▸ **Recorded information**:
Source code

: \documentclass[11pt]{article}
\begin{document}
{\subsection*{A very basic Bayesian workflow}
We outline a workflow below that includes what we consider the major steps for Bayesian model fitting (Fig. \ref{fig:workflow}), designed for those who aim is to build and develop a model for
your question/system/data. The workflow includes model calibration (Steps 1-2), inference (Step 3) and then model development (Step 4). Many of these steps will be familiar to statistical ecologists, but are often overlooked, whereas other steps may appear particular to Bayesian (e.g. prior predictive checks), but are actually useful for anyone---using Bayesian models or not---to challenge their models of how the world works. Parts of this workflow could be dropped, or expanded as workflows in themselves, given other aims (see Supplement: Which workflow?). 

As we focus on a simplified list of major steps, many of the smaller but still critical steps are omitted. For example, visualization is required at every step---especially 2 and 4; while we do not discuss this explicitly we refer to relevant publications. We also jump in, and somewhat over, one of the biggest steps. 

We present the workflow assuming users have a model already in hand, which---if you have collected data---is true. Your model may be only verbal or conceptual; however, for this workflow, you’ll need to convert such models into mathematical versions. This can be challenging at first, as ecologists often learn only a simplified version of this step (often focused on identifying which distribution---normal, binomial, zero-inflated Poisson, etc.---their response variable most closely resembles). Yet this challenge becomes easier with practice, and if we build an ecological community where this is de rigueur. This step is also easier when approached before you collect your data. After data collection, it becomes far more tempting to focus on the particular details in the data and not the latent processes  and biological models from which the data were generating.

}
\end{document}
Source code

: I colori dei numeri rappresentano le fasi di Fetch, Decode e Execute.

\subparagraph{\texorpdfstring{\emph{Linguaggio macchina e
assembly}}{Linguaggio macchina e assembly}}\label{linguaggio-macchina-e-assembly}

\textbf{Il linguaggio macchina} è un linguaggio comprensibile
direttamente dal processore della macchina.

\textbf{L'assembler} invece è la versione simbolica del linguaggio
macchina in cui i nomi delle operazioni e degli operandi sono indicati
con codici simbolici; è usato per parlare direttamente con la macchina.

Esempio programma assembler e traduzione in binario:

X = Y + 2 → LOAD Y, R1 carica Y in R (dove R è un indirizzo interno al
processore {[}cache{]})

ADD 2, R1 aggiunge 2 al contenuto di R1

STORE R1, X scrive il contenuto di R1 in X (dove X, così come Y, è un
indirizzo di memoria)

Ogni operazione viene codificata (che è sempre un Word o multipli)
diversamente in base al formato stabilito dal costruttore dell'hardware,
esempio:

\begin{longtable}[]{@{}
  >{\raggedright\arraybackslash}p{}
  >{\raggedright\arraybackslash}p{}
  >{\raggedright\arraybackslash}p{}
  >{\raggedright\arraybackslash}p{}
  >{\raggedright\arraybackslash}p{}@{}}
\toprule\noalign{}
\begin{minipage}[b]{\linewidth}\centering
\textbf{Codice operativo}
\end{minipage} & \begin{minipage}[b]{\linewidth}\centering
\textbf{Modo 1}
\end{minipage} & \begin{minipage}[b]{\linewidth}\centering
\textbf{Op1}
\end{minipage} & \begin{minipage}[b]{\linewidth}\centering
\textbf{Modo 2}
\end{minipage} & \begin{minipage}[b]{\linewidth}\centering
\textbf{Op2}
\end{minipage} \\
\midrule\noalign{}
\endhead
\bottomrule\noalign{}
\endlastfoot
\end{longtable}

▸ **Work task**:
Identify the lines of the data that contain the word "direttamente". Copy each of them.

▸ **Completed task**:
direttamente dal processore della macchina.
con codici simbolici; è usato per parlare direttamente con la macchina.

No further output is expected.